C'est en 2016 que
Romain Lucazeau bouleverse pour la première fois le microcosme de l'imaginaire français avec la publication en deux volumes de Latium, un space-opéra aux intonations mythologiques où les hommes-chiens croisent des I.A devenus nefs sentientes et gigantesques.
Couronné par le Grand Prix de l'Imaginaire et un succès critique (et public) impressionnant, le français finit par rejoindre la Red Team, un groupe d'écrivains de science-fiction en lien avec le Ministère des Armées.
Critiqué sur le moment pour cette participation par une certaine frange de l'imaginaire français,
Romain Lucazeau poursuit son voyage littéraire avec la publication d'un nouveau roman chez Albin Michel Imaginaire pour la rentrée littéraire :
La Nuit du faune.
Et nous n'étions clairement pas prêts…
Il m'est difficile, lecteur, de rendre compte de la Nuit des faunes.
Pas tant que l'intrigue soit difficile à caractériser ou à dénouer, mais que l'ampleur du récit, la densité des thématiques et de la narration font de ce roman une sorte d'Everest.
Et c'est peut-être par-là que nous commencerons le voyage.
Au sommet d'une montagne vivait une jeune fille du nom d'Astrée (qui renvoie autant à une certaine divinité grecque qu'à l'Astrée, roman des romans) dont le petit univers idyllique est préservé du reste du monde par une bulle de quiétude entretenue au moyen d'une colossale Machinerie lovée sous la roche. Un après-midi ordinaire, Astrée voit un bien curieux visiteur pénétrer dans son domaine : un faune. Après avoir escaladé la montagne, l'aventurier attend la réaction de la petite fille…qui n'en est pas vraiment une.

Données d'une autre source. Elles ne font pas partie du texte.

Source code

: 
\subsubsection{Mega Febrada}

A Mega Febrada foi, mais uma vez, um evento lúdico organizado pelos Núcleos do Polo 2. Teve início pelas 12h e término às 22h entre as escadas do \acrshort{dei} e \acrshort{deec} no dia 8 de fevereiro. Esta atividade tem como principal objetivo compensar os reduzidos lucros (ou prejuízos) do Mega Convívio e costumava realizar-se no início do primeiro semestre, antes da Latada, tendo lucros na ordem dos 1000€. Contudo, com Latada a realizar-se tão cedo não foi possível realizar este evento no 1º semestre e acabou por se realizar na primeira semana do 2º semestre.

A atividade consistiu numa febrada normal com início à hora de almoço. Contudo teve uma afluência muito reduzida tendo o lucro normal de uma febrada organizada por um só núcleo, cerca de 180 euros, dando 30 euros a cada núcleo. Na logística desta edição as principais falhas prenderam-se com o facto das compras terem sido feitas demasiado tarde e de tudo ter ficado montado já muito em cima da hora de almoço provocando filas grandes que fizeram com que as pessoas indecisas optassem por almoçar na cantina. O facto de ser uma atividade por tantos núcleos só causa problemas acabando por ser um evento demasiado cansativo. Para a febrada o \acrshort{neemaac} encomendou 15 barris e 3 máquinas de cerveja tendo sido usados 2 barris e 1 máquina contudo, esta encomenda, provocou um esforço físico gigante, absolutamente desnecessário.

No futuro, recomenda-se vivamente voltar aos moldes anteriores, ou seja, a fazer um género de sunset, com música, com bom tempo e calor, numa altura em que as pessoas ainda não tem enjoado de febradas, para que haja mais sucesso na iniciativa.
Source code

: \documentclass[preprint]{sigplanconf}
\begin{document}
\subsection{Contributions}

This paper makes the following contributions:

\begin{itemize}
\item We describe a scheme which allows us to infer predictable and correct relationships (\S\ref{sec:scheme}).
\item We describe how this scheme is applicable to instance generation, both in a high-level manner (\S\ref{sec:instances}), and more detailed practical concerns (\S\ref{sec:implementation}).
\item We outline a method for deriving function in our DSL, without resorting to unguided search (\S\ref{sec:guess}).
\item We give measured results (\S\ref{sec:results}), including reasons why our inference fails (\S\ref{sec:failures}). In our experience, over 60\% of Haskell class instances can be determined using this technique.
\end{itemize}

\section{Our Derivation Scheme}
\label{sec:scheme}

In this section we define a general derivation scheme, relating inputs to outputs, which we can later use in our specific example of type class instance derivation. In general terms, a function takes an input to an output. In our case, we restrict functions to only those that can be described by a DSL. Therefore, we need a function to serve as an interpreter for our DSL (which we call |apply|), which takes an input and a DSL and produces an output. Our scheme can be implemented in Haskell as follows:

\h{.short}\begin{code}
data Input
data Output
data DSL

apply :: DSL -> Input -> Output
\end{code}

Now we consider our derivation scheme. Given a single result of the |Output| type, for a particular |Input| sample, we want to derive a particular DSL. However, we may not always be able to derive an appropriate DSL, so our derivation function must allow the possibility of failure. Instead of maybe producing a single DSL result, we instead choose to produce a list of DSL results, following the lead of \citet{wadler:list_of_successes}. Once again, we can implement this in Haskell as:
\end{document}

Astrée, sous ses dehors enfantins, est en réalité une très ancienne personne, plus ancienne que bien des galaxies. Polémas, car c'est le nom du jeune faune, n'est pas là par hasard. Il vient pour trouver des réponses et pour comprendre. Il vient pour qu'Astrée, cette divinité qui pourra, il l'espère, changer son existence et celle de sa race encore balbutiante, en lui révélant ses secrets et les clés de la connaissance. Seulement voilà, la première des réponses que lui fait Astrée n'a rien de plaisante, au contraire : le savoir n'a rien de bon pour Polémas car tous ceux qui savent finissent par ne rien faire en réalisant l'inanité de leur action(s). Découragé, le faune part dormir et se réveille dans une autre enveloppe, copie de lui-même faites en neutrinos et qui se prépare à un (très) long voyage en compagnie d'Astrée à travers l'univers.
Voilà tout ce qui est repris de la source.